# Yes you can connect to tivo with only a cellphone.



## ericgrooms (Aug 19, 2003)

I only have a cellphone and I kept reading where you had to have a landline or a broadband connection to connect to tivo. That is total BS. I am connecting to tivo without a problem. If anyone tells you that you have to do it there way, they are lying!!! PCS Connection Manager + 2 WUSB11's= No landline, no broadband service and all the TIVO that you can handle. Don't let anyone tell you that you can't!!!!


----------



## melloyello75 (Mar 17, 2005)

can you further explain? I have Cingular service and would love to try this out!


----------



## dirtypacman (Feb 3, 2004)

This would be very important information for the Forum Users to know... Anyway you can detail how you worked around this 

Good job either way making it happen!!


----------



## ericgrooms (Aug 19, 2003)

All you have to do is get a cellphone. I happen to have Sprint, but you can make an internet connection with Cingular or Verizon also. So I took my sprint phone, bought a data cable (available all over the internet or ebay) and with a program called PCS Connection Manager (if you have cing. or verz. you can use a program called futuredial). After I connected to the internet, I used two linksys network adapters (one on my computer, one on my tivo) and created a ad-hoc network. Tivo instantly recongnized my network adapter, so I click on the network (automatically showed up on my tivo) and just walked through the set-up (it was all pretty well automatic). Let my tivo dial-in and reset. Once it was done, I was able to connect to tivo without the use of a phoneline or a broadband connection. I only have to be connected to the internet on my computer via my cellphone. Thats it. It sounds really complicated, but it actually is a breeze. The connection manager automatically sets itself up. The network adapters almost automatically set themselves up. Tivo automatically sets itself up. Dial up, reset, done. Connecting to tivo without a problem. Summary: Computer connects to the internet via my cellphone. Create a network between computer and tivo. Tivo connects to internet via network--> computer --> cellphone -->internet. 

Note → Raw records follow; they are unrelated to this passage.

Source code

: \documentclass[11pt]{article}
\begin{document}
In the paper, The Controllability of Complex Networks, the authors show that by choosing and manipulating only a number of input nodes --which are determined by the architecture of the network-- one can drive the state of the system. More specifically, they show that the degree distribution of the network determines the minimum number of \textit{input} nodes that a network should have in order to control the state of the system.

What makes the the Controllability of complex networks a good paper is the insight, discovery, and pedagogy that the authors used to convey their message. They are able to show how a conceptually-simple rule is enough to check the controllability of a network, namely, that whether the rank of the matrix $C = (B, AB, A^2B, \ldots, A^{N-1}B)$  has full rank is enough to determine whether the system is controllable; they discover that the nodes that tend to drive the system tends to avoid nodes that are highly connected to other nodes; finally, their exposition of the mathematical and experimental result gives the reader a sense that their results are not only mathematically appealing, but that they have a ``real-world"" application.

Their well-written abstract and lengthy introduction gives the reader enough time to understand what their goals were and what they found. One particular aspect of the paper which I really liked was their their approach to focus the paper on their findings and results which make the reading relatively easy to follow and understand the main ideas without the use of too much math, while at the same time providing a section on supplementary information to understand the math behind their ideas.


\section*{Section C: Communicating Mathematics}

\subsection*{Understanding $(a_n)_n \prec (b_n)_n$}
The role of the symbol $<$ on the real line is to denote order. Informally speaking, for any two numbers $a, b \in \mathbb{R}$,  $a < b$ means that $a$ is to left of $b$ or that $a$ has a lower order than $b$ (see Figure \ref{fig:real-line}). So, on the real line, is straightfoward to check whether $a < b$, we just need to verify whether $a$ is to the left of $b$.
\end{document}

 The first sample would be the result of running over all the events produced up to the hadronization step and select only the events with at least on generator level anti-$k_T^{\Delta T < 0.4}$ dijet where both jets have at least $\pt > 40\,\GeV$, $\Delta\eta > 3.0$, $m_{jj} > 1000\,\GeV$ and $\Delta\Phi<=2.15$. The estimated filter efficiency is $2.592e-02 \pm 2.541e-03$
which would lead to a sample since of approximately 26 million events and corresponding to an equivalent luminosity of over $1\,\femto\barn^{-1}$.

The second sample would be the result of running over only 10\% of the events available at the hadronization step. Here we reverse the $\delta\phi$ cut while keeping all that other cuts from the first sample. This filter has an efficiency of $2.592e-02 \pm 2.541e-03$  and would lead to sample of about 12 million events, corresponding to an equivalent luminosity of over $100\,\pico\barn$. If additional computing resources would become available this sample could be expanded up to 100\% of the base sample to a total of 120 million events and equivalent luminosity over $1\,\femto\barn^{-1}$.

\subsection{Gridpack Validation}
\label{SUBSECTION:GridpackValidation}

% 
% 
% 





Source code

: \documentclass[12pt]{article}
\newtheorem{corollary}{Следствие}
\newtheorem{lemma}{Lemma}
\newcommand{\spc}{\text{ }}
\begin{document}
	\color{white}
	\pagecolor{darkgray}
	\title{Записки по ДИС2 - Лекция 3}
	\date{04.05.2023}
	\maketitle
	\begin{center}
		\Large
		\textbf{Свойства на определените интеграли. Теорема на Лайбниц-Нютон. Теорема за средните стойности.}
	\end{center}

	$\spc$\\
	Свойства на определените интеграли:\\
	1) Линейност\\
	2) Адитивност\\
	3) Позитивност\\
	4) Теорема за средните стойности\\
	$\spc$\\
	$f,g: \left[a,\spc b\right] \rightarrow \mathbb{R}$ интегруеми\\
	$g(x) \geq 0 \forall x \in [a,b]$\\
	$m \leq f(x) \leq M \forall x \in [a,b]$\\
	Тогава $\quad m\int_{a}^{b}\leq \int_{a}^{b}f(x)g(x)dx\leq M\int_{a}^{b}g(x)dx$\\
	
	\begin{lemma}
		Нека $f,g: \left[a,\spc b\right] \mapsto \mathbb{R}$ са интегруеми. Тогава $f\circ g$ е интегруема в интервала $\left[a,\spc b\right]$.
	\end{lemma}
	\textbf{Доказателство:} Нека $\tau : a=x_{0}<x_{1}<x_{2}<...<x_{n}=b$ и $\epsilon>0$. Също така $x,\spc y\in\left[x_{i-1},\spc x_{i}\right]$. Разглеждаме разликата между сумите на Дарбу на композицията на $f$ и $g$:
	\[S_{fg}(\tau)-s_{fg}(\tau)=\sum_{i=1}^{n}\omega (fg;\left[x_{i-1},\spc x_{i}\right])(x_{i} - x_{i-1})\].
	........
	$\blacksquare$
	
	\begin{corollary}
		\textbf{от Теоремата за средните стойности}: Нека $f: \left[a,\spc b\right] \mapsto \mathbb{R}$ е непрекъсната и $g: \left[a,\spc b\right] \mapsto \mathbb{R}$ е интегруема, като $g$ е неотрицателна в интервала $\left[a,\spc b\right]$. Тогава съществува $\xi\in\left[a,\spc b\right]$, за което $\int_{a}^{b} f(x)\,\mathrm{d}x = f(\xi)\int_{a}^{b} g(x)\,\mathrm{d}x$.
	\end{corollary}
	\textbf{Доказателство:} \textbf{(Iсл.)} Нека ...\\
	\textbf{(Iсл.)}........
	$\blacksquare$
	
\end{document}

P.S. How can I change my title to something else besides "registered user"? Just sounds a little gay.

Eric


----------



## ericgrooms (Aug 19, 2003)

Forced connection again tonight. Works great.


----------



## dirtypacman (Feb 3, 2004)

Very cool--- thanks for the information.... 
You can change your Title to something different in your USER CP then Edit Profile


----------



## dcstager (Feb 16, 2002)

If only there was a toy to plug into a PCS phone that would emulate POTS. There is one for older analog phones. Am I behind the curve? Is there some device to get plain old telephone service, i.e., tip and ring out of a modern digital PCS telephone?


----------



## JJBliss (Jan 28, 2002)

http://www.cidcocom.com/merge/


----------



## ericgrooms (Aug 19, 2003)

I am not for sure, but it is probably like Dock-N-Talk which does not actually transmit data and can not be used for TIVO or satellite call in's.


----------



## dcstager (Feb 16, 2002)

It sure looks like something interesting. If it does transmit data, it's probably using analog cellular to do so. The data sheet and user manual do not say it supports data transmission, so since that's a valuable feature that would be included, its omission probably means this device will not support data transmission.


----------



## ericgrooms (Aug 19, 2003)

bump


----------



## JJBliss (Jan 28, 2002)

ericgrooms said:


> bump


What exactly is the point of _bump_'ing this thread?


----------



## ericgrooms (Aug 19, 2003)

I had someone at work ask me about it. They said they saw it the other day and this morning they couldn't find it. Instead of explaining to them how to search for it I just decided to "bump" it back up and make it easy on them. BTW it is confirmed that http://www.cidcocom.com/merge/ does not support data. Hi Kyle.


----------



## JJBliss (Jan 28, 2002)

ericgrooms said:


> BTW it is confirmed that http://www.cidcocom.com/merge/ does not support data.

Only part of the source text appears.